Seruan terdengar dari Gedung Refinement. Namun, pedang perunggu berkarat itu bukanlah senjata Dewa di bawah standar – auranya saja membuat Pedang Kaisar Suci takut.
Di luar Gedung Pemurnian:
"Aura Senjata Dewa Kuno!"
Dua sosok berambut ungu memasuki pintu Gedung Pemurnian di bawah lapisan perak dan ungu.
"Duo Iblis Berambut Ungu!"
Beberapa jenius dan elit yang tidak mampu menahan panas menghirup udara segar di luar, dan mereka berseru dengan kebencian ketika mereka melihat keduanya.
Namun, karena panas dan aura pedang perunggu berkarat, sebagian besar orang hampir tidak bisa melindungi diri mereka sendiri, jadi tidak ada yang memiliki energi atau motivasi untuk menyerang Duo Iblis Berambut Ungu dalam situasi ini.
Dapat dikatakan bahwa Duo Iblis Berambut Ungu datang tepat waktu.
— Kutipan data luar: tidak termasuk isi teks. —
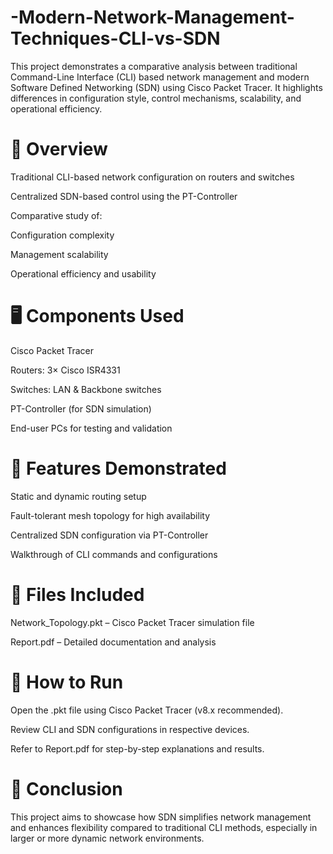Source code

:# -Modern-Network-Management-Techniques-CLI-vs-SDN
This project demonstrates a comparative analysis between traditional Command-Line Interface (CLI) based network management and modern Software Defined Networking (SDN) using Cisco Packet Tracer. It highlights differences in configuration style, control mechanisms, scalability, and operational efficiency.

# 📘 Overview
Traditional CLI-based network configuration on routers and switches

Centralized SDN-based control using the PT-Controller

Comparative study of:

Configuration complexity

Management scalability

Operational efficiency and usability

# 🖥️ Components Used
Cisco Packet Tracer

Routers: 3× Cisco ISR4331

Switches: LAN & Backbone switches

PT-Controller (for SDN simulation)

End-user PCs for testing and validation

# 🧪 Features Demonstrated
Static and dynamic routing setup

Fault-tolerant mesh topology for high availability

Centralized SDN configuration via PT-Controller

Walkthrough of CLI commands and configurations
# 📂 Files Included
Network_Topology.pkt – Cisco Packet Tracer simulation file

Report.pdf – Detailed documentation and analysis

# 📎 How to Run
Open the .pkt file using Cisco Packet Tracer (v8.x recommended).

Review CLI and SDN configurations in respective devices.

Refer to Report.pdf for step-by-step explanations and results.

# 📌 Conclusion
This project aims to showcase how SDN simplifies network management and enhances flexibility compared to traditional CLI methods, especially in larger or more dynamic network environments.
Orang Suci Pedang Kecil, yang memiliki kekuatan tempur terkuat, sepenuhnya tertarik pada pedang Dewa Kuno yang compang-camping dan tidak dapat diganggu.
“Jika Little Sword Saint mendapatkan pengakuan dari pedang Dewa Kuno yang compang-camping, dia tidak akan tertandingi di antara orang luar.”
“Meskipun kemungkinannya rendah kita harus mempertimbangkannya.”
Tiga pangeran Gan Agung sedang mendiskusikan ancaman apa yang mungkin ditimbulkan oleh pedang Dewa Kuno yang compang-camping, serta bagaimana cara mendekati Logam Jatuh Dewa dan material lainnya.
Pada saat yang sama, di depan ruang buku gelap di sisi lain Istana Xie Yang, orang-orang dari Istana Penangguhan Langit terbenam dalam buku-buku kuno yang memancarkan cahaya berbintang.
"Hmm? Aura Senjata Dewa Kuno . ” Xuanyuan Wen tiba-tiba membuka matanya, dan sepotong batu giok aneh di dadanya berkilauan dengan cahaya putih bersih dan mulai bergetar.